Le point culminant du rôle d’Ana de Armas est probablement ce costume.

Netflix

S’agissant d’un film d’action, les nombreuses escales internationales conduisent à la violence. Tout est amusement et jeux, évidemment, tous des fusillades élégamment tournées et des coups de poing exubérants. Mais ensuite, il y a une énorme confrontation dans les rues d’une ville européenne. Les obus à grande vitesse détruisent les maisons. Des machines de la mort de haut calibre balayent les places publiques bondées. Vous ne le voyez peut-être pas, mais les gens normaux qui vivent leur vie quotidienne sont clairement tués de manière horrible. Dans le sillage des fusillades publiques aux États-Unis, au Danemark et en Norvège (et ce n’est que cette année), cette ultraviolence impitoyable frappe différemment.

Peut-être, juste peut-être, c’est le point.
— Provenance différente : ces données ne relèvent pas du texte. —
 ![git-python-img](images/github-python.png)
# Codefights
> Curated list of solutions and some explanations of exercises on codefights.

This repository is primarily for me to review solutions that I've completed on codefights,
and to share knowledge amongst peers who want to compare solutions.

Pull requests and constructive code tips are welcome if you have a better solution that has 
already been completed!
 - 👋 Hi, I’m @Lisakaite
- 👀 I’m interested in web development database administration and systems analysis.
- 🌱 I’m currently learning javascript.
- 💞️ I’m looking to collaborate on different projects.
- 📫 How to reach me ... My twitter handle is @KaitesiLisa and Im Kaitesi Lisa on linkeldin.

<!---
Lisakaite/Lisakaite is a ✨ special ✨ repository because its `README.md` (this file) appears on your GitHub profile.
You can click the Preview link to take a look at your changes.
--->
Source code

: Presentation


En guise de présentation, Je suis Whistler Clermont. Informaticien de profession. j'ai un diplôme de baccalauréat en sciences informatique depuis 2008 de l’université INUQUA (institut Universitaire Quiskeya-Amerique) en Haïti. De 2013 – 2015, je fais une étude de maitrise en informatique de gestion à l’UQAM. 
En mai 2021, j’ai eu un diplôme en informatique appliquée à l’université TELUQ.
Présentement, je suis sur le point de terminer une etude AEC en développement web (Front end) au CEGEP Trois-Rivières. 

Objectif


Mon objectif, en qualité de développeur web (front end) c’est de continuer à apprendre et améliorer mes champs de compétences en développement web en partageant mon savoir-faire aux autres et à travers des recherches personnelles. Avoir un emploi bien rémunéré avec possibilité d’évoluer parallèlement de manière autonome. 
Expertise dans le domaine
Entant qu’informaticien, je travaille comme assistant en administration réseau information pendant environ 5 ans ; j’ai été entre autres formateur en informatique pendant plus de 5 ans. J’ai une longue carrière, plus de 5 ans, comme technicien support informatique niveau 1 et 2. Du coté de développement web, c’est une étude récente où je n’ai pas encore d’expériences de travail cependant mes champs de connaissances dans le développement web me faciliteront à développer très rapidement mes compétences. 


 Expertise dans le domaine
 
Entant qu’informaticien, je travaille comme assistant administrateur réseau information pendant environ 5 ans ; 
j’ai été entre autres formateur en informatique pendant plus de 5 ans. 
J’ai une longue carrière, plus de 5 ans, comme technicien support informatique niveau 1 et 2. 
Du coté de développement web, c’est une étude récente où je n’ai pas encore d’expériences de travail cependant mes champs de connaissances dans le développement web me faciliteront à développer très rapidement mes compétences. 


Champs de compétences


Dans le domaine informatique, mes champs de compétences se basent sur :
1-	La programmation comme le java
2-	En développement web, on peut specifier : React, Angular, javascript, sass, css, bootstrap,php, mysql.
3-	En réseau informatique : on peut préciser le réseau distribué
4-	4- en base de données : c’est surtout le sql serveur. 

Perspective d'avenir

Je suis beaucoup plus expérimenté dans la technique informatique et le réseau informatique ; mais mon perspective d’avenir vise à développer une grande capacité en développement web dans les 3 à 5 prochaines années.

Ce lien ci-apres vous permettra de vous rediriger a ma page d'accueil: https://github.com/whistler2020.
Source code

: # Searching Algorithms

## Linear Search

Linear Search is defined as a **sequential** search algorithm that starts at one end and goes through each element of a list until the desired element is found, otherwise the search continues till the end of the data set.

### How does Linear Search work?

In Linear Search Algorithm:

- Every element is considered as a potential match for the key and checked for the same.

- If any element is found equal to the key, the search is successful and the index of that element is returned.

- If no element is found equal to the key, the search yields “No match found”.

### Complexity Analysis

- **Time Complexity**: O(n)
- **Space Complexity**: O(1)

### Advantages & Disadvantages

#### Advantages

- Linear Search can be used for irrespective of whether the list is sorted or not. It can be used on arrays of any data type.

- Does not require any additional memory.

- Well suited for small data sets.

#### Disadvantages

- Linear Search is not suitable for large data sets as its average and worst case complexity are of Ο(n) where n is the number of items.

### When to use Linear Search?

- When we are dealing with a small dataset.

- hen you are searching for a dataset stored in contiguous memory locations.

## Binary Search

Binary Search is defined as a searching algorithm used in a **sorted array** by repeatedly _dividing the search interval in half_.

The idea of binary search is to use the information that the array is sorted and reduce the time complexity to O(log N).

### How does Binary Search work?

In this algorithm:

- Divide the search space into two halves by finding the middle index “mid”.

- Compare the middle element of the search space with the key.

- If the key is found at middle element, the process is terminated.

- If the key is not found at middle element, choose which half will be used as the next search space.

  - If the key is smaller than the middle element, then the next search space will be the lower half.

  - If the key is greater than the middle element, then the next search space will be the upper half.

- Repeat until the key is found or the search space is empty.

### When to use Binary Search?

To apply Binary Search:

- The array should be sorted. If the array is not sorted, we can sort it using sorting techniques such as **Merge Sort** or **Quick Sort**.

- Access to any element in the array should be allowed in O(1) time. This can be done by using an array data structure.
Après cette bataille apocalyptique, le film ne s’exfilte pas joyeusement vers le prochain lieu exotique. Au lieu de cela, il s’attarde dans un hôpital, entouré de blessés et de mourants. Certes, c’est en partie une configuration pour le prochain combat. Mais The Grey Man montre au moins une lueur de réflexion sur la sauvagerie qui se déroule à l’écran, sur la représentation sur écran argenté de la violence comme rédemptrice et protectrice, sur l’inutilité de tout cela. Ce n’est pas exactement Drive ou Only God Forgives, les subversions d’art et d’essai de Gosling en 2011 et 2013 (avec le réalisateur Nicolas Winding Refn) des genres poursuite en voiture et crime. Mais il y a certainement une couche de nuance subversive qui se passe ici. Il est révélateur que dans le monde de l’espionnage de ce film, nous ne voyons jamais de terroristes ou d’armes apocalyptiques. La seule menace pour les gens ordinaires comme vous et moi est la querelle interne de divers sociopathes sales qui se disputent le pouvoir, peu importe qui est pris entre deux feux.

En fin de compte, The Grey Man nous encourage à profiter de l’enfer d’un shoot-’em-up élégant où de belles personnes font bang-bang, tout en nous poussant à nous rappeler que c’est un fantasme. Peut-être que je louche trop fort pour suggérer que c’est le film d’action le plus intelligent de Netflix, mais c’est certainement l’un des plus amusants.